The Court held that there had been no violation of Article 8 (right to respect for private and family life) of the Convention, finding that the domestic courts had fairly balanced the applicant’s rights and those of the woman who was trying to establish that he was her father. In particular, the courts had examined the applicant’s objections to taking the test in a first-instance civil court and at two levels of constitutional jurisdiction, eventually finding against him and ordering the procedure to take place.
Advisory opinion concerning the recognition in domestic law of a legal parent- child relationship between a child born through a gestational surrogacy arrangement abroad and the intended mother, requested by the French COurt of Cassation (Request No. P16-2018-001)

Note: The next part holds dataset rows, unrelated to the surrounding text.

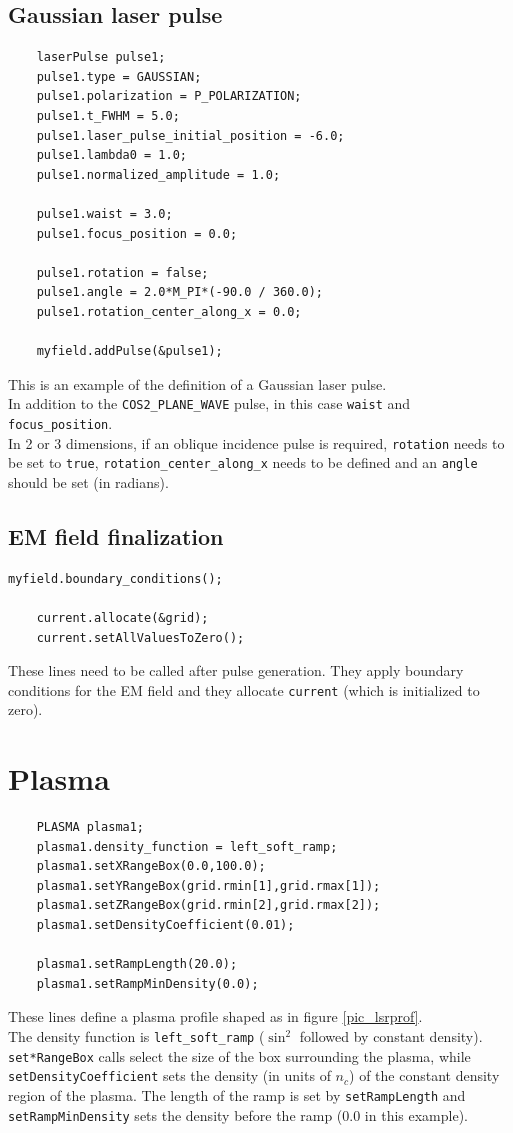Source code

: \documentclass[11pt,a4paper]{report}
\begin{document}
\subsection{Gaussian laser pulse}
\begin{lstlisting}
	laserPulse pulse1;
	pulse1.type = GAUSSIAN;
	pulse1.polarization = P_POLARIZATION;
	pulse1.t_FWHM = 5.0;
	pulse1.laser_pulse_initial_position = -6.0;
	pulse1.lambda0 = 1.0;
	pulse1.normalized_amplitude = 1.0;
    
	pulse1.waist = 3.0;
	pulse1.focus_position = 0.0;
    
	pulse1.rotation = false;
	pulse1.angle = 2.0*M_PI*(-90.0 / 360.0);
	pulse1.rotation_center_along_x = 0.0;

	myfield.addPulse(&pulse1);
\end{lstlisting}
This is an example of the definition of a Gaussian laser pulse.\\
In addition to the \verb+COS2_PLANE_WAVE+ pulse, in this case \verb+waist+ and \verb+focus_position+.\\
In 2 or 3 dimensions, if an oblique incidence pulse is required, \verb+rotation+ needs to be set to \verb+true+,   \verb+rotation_center_along_x+ needs to be defined and an \verb+angle+ should be set (in radians).
\subsection{EM field finalization}
\begin{lstlisting}[backgroundcolor=\color{no_modify}]
	myfield.boundary_conditions();

	current.allocate(&grid);
	current.setAllValuesToZero();
\end{lstlisting}
These lines need to be called after pulse generation. They apply boundary conditions for the EM field and they allocate \verb+current+ (which is initialized to zero).
\section{Plasma}
\begin{lstlisting}
	PLASMA plasma1;
	plasma1.density_function = left_soft_ramp;      
	plasma1.setXRangeBox(0.0,100.0);    
	plasma1.setYRangeBox(grid.rmin[1],grid.rmax[1]);                 
	plasma1.setZRangeBox(grid.rmin[2],grid.rmax[2]);
	plasma1.setDensityCoefficient(0.01);

	plasma1.setRampLength(20.0);
	plasma1.setRampMinDensity(0.0);             
\end{lstlisting}
These lines define a plasma profile shaped as in figure \ref{pic_lsrprof}.\\
The density function is \verb+left_soft_ramp+ ($\sin^2$ followed by constant density). \verb+set*RangeBox+ calls select the size of the box surrounding the plasma, while \verb+setDensityCoefficient+ sets the density (in units of $n_c$) of the constant density region of the plasma. The length of the ramp is set by \verb+setRampLength+ and \verb+setRampMinDensity+ sets the density before the ramp (0.0 in this example).
\end{document}
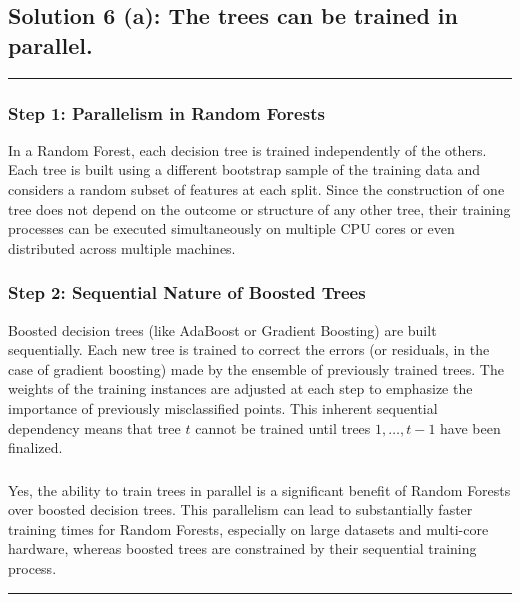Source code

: \documentclass{article}
\begin{document}
\newpage

\subsection*{Solution 6 (a): The trees can be trained in parallel.}
\noindent\rule{\textwidth}{0.4pt}

\subsubsection*{Step 1: Parallelism in Random Forests}
\parbox{\textwidth}{
In a Random Forest, each decision tree is trained independently of the others. Each tree is built using a different bootstrap sample of the training data and considers a random subset of features at each split. Since the construction of one tree does not depend on the outcome or structure of any other tree, their training processes can be executed simultaneously on multiple CPU cores or even distributed across multiple machines.
}

\subsubsection*{Step 2: Sequential Nature of Boosted Trees}
\parbox{\textwidth}{
Boosted decision trees (like AdaBoost or Gradient Boosting) are built sequentially. Each new tree is trained to correct the errors (or residuals, in the case of gradient boosting) made by the ensemble of previously trained trees. The weights of the training instances are adjusted at each step to emphasize the importance of previously misclassified points. This inherent sequential dependency means that tree $t$ cannot be trained until trees $1, \ldots, t-1$ have been finalized.
}

\subsubsection*{}
\parbox{\textwidth}{
Yes, the ability to train trees in parallel is a significant benefit of Random Forests over boosted decision trees. This parallelism can lead to substantially faster training times for Random Forests, especially on large datasets and multi-core hardware, whereas boosted trees are constrained by their sequential training process.
}

\noindent\rule{\textwidth}{0.4pt}

\newpage
\end{document}
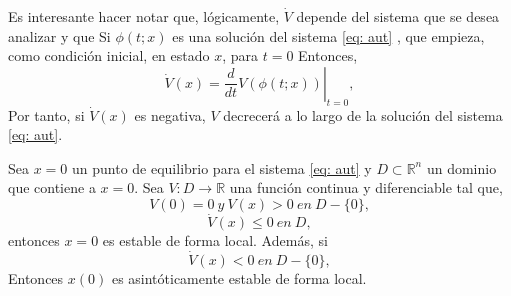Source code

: Es interesante hacer notar que, lógicamente, $\dot V$ depende del sistema que se desea analizar y que Si $\phi(t;x)$ es una solución del sistema \ref{eq: aut} , que empieza, como condición inicial, en estado $x$, para $t=0$ Entonces,
\begin{equation}
\dot V(x) =\left. \frac{d}{dt}V(\phi (t;x))\right|_{t=0},
\end{equation}
Por tanto, si $\dot V(x)$ es negativa, $V$ decrecerá a lo largo de la solución del sistema \ref{eq: aut}.

\begin{theorem}\label{thm: lyap1}
Sea $x=0$ un punto de equilibrio para el sistema \ref{eq: aut} y $D \subset \mathbb{R}^n$ un dominio que contiene a $x=0$. Sea $V:D 	\to \mathbb{R}$ una función continua y diferenciable tal que,
\begin{equation}\label{eq: lyap1}
V(0) = 0\ y\ V(x) > 0\ en\  D-\{0\},
\end{equation}
\begin{equation}\label{eq: lyap2}
\dot V(x) \leq 0\ en\ D,
\end{equation} 
entonces $x=0$ es estable de forma local. Además, si
\begin{equation}\label{eq: lyap3}
\dot V(x) < 0 \ en\ D-\{0\},
\end{equation} 
Entonces $x(0)$ es asintóticamente estable de forma local.
\end{theorem}
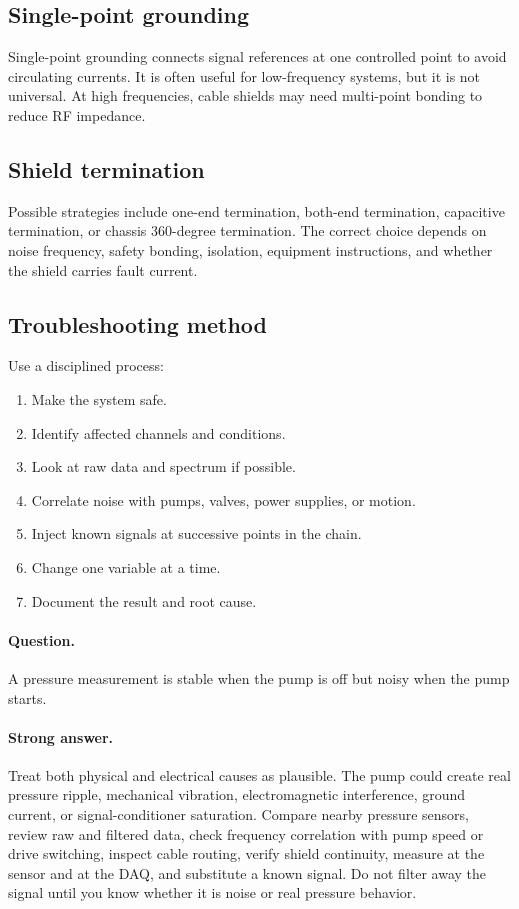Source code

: \documentclass[11pt]{article}
\newcommand{\question}[1]{\paragraph{Question.} #1}
\newcommand{\stronganswer}[1]{\paragraph{Strong answer.} #1}
\begin{document}
\subsection{Single-point grounding}
Single-point grounding connects signal references at one controlled point to
avoid circulating currents. It is often useful for low-frequency systems, but it
is not universal. At high frequencies, cable shields may need multi-point bonding
to reduce RF impedance.

\subsection{Shield termination}
Possible strategies include one-end termination, both-end termination, capacitive
termination, or chassis 360-degree termination. The correct choice depends on
noise frequency, safety bonding, isolation, equipment instructions, and whether
the shield carries fault current.

\subsection{Troubleshooting method}
Use a disciplined process:
\begin{enumerate}
  \item Make the system safe.
  \item Identify affected channels and conditions.
  \item Look at raw data and spectrum if possible.
  \item Correlate noise with pumps, valves, power supplies, or motion.
  \item Inject known signals at successive points in the chain.
  \item Change one variable at a time.
  \item Document the result and root cause.
\end{enumerate}

\question{A pressure measurement is stable when the pump is off but noisy when the pump starts.}
\stronganswer{Treat both physical and electrical causes as plausible. The pump
could create real pressure ripple, mechanical vibration, electromagnetic
interference, ground current, or signal-conditioner saturation. Compare nearby
pressure sensors, review raw and filtered data, check frequency correlation with
pump speed or drive switching, inspect cable routing, verify shield continuity,
measure at the sensor and at the DAQ, and substitute a known signal. Do not
filter away the signal until you know whether it is noise or real pressure
behavior.}
\end{document}
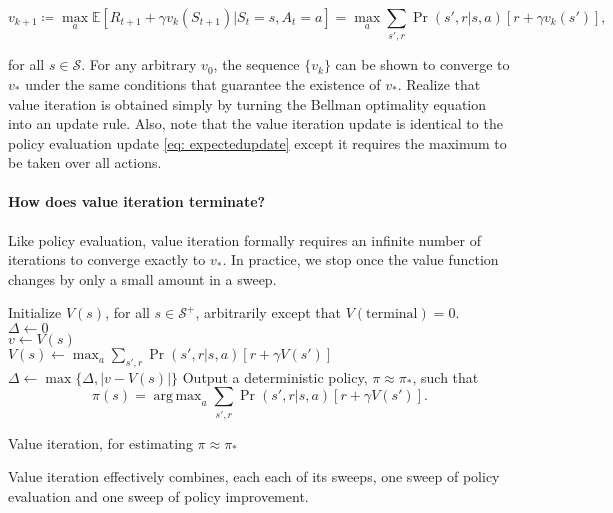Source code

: \documentclass[12pt]{article}
\DeclareMathOperator*{\argmax}{arg\,max}
\begin{document}
\begin{equation}
  v_{k+1} \coloneqq \max_a \mathbb E \left[ R_{t+1} + \gamma v_k(S_{t+1}) | S_t = s , A_t = a \right] = \max_a \sum_{s',r} \Pr(s',r|s,a) \left[ r + \gamma v_k(s')\right],
\end{equation}

for all $s \in \mathcal S$. For any arbitrary $v_0$, the sequence $\{v_k\}$ can be shown to converge to $v_*$ under the same conditions that guarantee the existence of $v_*$. Realize that value iteration is obtained simply by turning the Bellman optimality equation into an update rule. Also, note that the value iteration update is identical to the policy evaluation update \ref{eq:     expectedupdate} except it requires the maximum to be taken over all actions.

\paragraph{How does value iteration terminate?} Like policy evaluation, value iteration formally requires an infinite number of iterations to converge exactly to $v_*$. In practice, we stop once the value function changes by only a small amount in a sweep.
\begin{algorithm}
  Initialize $V(s)$, for all $s \in \mathcal S^+$, arbitrarily except that   $V(\textrm{terminal}) = 0$. \\
\Do{$\Delta < \theta$} {
  $\Delta \gets 0$ \\
   {
    $v \gets V(s)$ \\
    $V(s) \gets \max_a \sum_{s',r} \Pr(s',r|s,a)\left[r+\gamma V(s')\right]$ \\
    $\Delta \gets \max\{\Delta, |v-V(s)|\}$
  }
}
Output a deterministic policy, $\pi \approx \pi_*$, such that
\[
  \pi(s) = \argmax_a \sum_{s',r} \Pr(s',r|s,a) \left[ r + \gamma V(s')\right].
\]
\caption{Value iteration, for estimating $\pi \approx \pi_*$}
\end{algorithm}
Value iteration effectively combines, each each of its sweeps, one sweep of policy evaluation and one sweep of policy improvement.
\end{document}
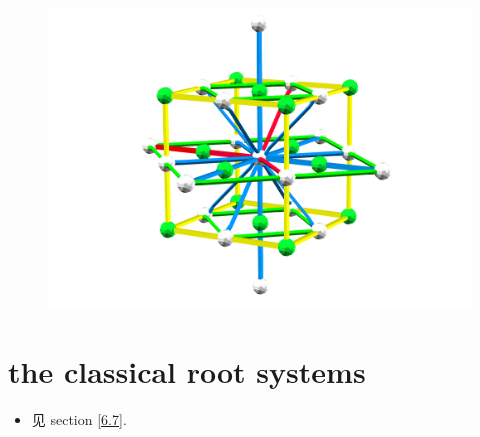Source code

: \begin{itemize}
	\begin{figure}[H]
		\centering
		\includegraphics[scale=0.2]{figures/the Weyl group of C3.pdf}
	\end{figure}
\end{itemize}

\section{the classical root systems}
\begin{itemize}
	\item 见 section \ref{6.7}.
\end{itemize}

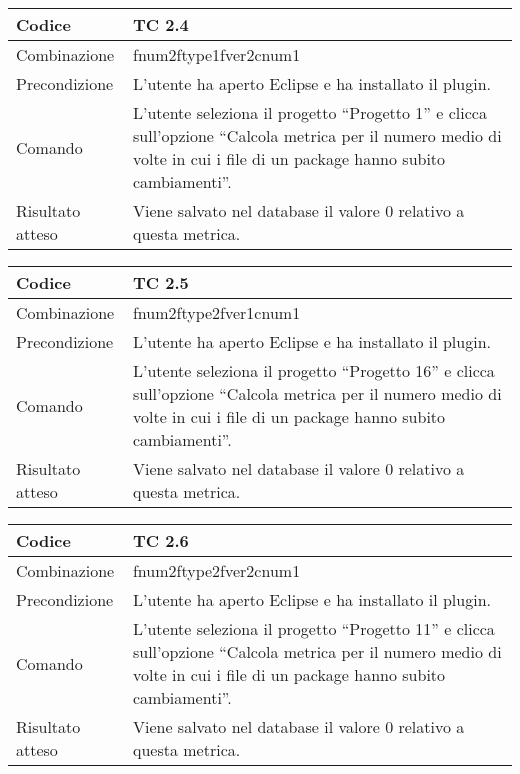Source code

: \begin{table}[ht]
\begin{tabular}{|p{3cm}|p{9cm}|}
\hline
\cellcolor{lightgray}Codice				& TC 2.4								\\
\hline
\cellcolor{lightgray}Combinazione		& fnum2ftype1fver2cnum1									\\
\hline
\cellcolor{lightgray}Precondizione		& L'utente ha aperto Eclipse e ha installato il plugin.		\\
\hline
\cellcolor{lightgray}Comando			& L'utente seleziona il progetto ``Progetto 1''  e clicca sull'opzione ``Calcola metrica per il numero medio di volte in cui i file di un package hanno subito cambiamenti''.	\\
\hline
\cellcolor{lightgray}Risultato atteso	& Viene salvato nel database il valore 0 relativo a questa metrica.\\
\hline
\end{tabular}
\end{table}

\begin{table}[ht]
\begin{tabular}{|p{3cm}|p{9cm}|}
\hline
\cellcolor{lightgray}Codice				& TC 2.5								\\
\hline
\cellcolor{lightgray}Combinazione		& fnum2ftype2fver1cnum1								\\
\hline
\cellcolor{lightgray}Precondizione		& L'utente ha aperto Eclipse e ha installato il plugin.		\\
\hline
\cellcolor{lightgray}Comando			& L'utente seleziona il progetto ``Progetto 16''  e clicca sull'opzione ``Calcola metrica per il numero medio di volte in cui i file di un package hanno subito cambiamenti''.	\\
\hline
\cellcolor{lightgray}Risultato atteso	& Viene salvato nel database il valore 0 relativo a questa metrica.\\
\hline
\end{tabular}
\end{table}

\begin{table}[ht]
\begin{tabular}{|p{3cm}|p{9cm}|}
\hline
\cellcolor{lightgray}Codice				& TC 2.6								\\
\hline
\cellcolor{lightgray}Combinazione		& fnum2ftype2fver2cnum1								\\
\hline
\cellcolor{lightgray}Precondizione		& L'utente ha aperto Eclipse e ha installato il plugin.		\\
\hline
\cellcolor{lightgray}Comando			& L'utente seleziona il progetto ``Progetto 11''  e clicca sull'opzione ``Calcola metrica per il numero medio di volte in cui i file di un package hanno subito cambiamenti''.	\\
\hline
\cellcolor{lightgray}Risultato atteso	& Viene salvato nel database il valore 0 relativo a questa metrica.\\
\hline
\end{tabular}
\end{table}

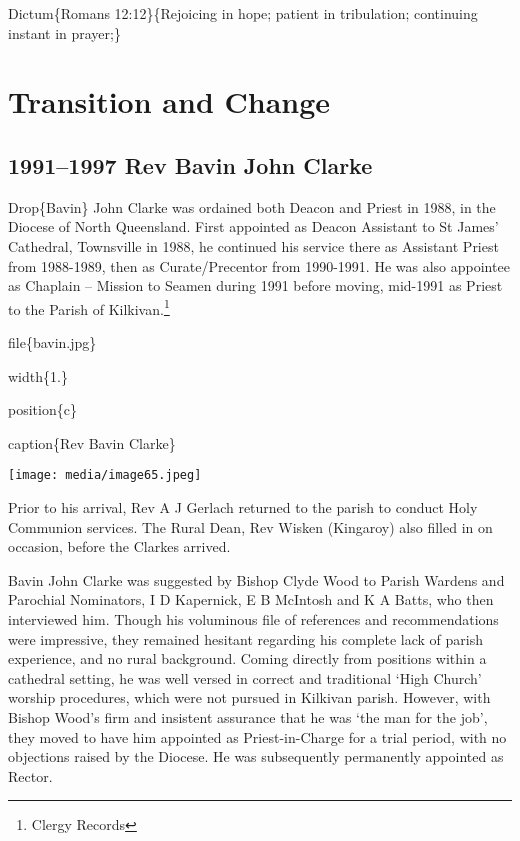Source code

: Dictum\{Romans 12:12\}\{Rejoicing in hope; patient in tribulation; continuing instant in prayer;\}

\hypertarget{transition-and-change}{%
\chapter{Transition and Change}\label{transition-and-change}}

\hypertarget{rev-bavin-john-clarke}{%
\section{1991--1997 Rev Bavin John Clarke}\label{rev-bavin-john-clarke}}

Drop\{Bavin\} John Clarke was ordained both Deacon and Priest in 1988, in the Diocese of North Queensland. First appointed as Deacon Assistant to St James' Cathedral, Townsville in 1988, he continued his service there as Assistant Priest from 1988-1989, then as Curate/Precentor from 1990-1991. He was also appointee as Chaplain -- Mission to Seamen during 1991 before moving, mid-1991 as Priest to the Parish of Kilkivan.\footnote{Clergy Records}

file\{bavin.jpg\}

width\{1.\}

position\{c\}

caption\{Rev Bavin Clarke\}

\texttt{[image: media/image65.jpeg]}

Prior to his arrival, Rev A J Gerlach returned to the parish to conduct Holy Communion services. The Rural Dean, Rev Wisken (Kingaroy) also filled in on occasion, before the Clarkes arrived.

Bavin John Clarke was suggested by Bishop Clyde Wood to Parish Wardens and Parochial Nominators, I D Kapernick, E B McIntosh and K A Batts, who then interviewed him. Though his voluminous file of references and recommendations were impressive, they remained hesitant regarding his complete lack of parish experience, and no rural background. Coming directly from positions within a cathedral setting, he was well versed in correct and traditional `High Church' worship procedures, which were not pursued in Kilkivan parish. However, with Bishop Wood's firm and insistent assurance that he was `the man for the job', they moved to have him appointed as Priest-in-Charge for a trial period, with no objections raised by the Diocese. He was subsequently permanently appointed as Rector.


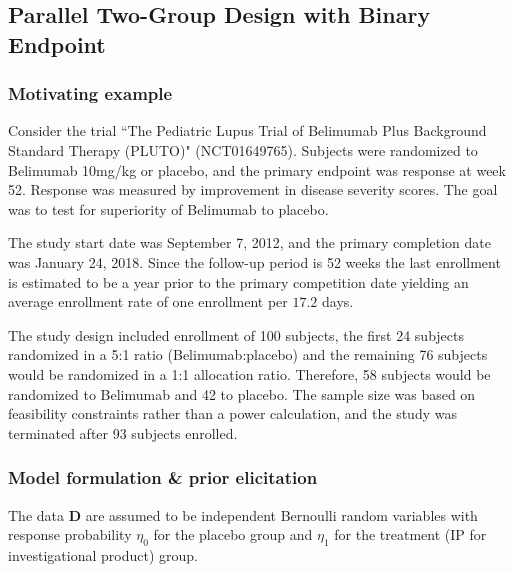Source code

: \documentclass[12pt]{article}
\begin{document}

\subsection{Parallel Two-Group Design with Binary Endpoint}\label{sec:example2}
\subsubsection{Motivating example}
Consider the trial ``The Pediatric Lupus Trial of Belimumab Plus Background Standard Therapy (PLUTO)" (NCT01649765). Subjects were randomized to Belimumab 10mg/kg or placebo, and the primary endpoint was response at week 52. Response was measured by improvement in disease severity scores. The goal was to test for superiority of Belimumab to placebo. 

The study start date was September 7, 2012, and the primary completion date was January 24, 2018. Since the follow-up period is 52 weeks the last enrollment is estimated to be a year prior to the primary competition date yielding an average enrollment rate of one enrollment per $17.2$ days.

The study design included enrollment of 100 subjects, the first 24 subjects randomized in a 5:1 ratio (Belimumab:placebo) and the remaining 76 subjects would be randomized in a 1:1 allocation ratio. Therefore, 58 subjects would be randomized to Belimumab and 42 to placebo. The sample size was based on feasibility constraints rather than a power calculation, and the study was terminated after 93 subjects enrolled.

\subsubsection{Model formulation \& prior elicitation}\label{sec:example2model}
The data $\mathbf{D}$ are assumed to be independent Bernoulli random variables with response probability $\eta_0$ for the placebo group and $\eta_1$ for the treatment (IP for investigational product) group. 
\end{document}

10 April 2019 (Grand Chamber)
This case concerned the possibility of recognition in domestic law of a legal parent-child relationship between a child born abroad through a gestational surrogacy arrangement and the intended mother, designated in the birth certificate legally established abroad as the “legal mother”, in a situation where the child was conceived using the eggs of a third-party donor and where the legal parent-child relationship with the intended father has been recognised in domestic law.
The Court found that States were not required to register the details of the birth certificate of a child born through gestational surrogacy abroad in order to establish the legal parent-child relationship with the intended mother, as adoption may also serve as a means of recognising that relationship.
It held in particular that, in a situation where a child was born abroad through a gestational surrogacy arrangement and was conceived using the gametes of the intended father and a third-party donor, and where the legal parent-child relationship with the intended father has been recognised in domestic law,
1. the child’s right to respect for private life within the meaning of Article 8 of the Convention requires that domestic law provide a possibility of recognition of a legal parent-child relationship with the intended mother, designated in the birth certificate legally established abroad as the “legal mother”;
2. the child’s right to respect for private life does not require such recognition to take the form of entry in the register of births, marriages and deaths of the details of the birth certificate legally established abroad; another means, such as adoption of the child by the intended mother, may be used.
See also, recently:
Doktorov v. Bulgaria, judgment of 5 April 2018, concerning the applicant’s complaint that it had been impossible for him to contest the paternity of a child born during his marriage to the mother, where the Court held that there had been a violation of Article 8 (right to respect for private and family life) of the Convention.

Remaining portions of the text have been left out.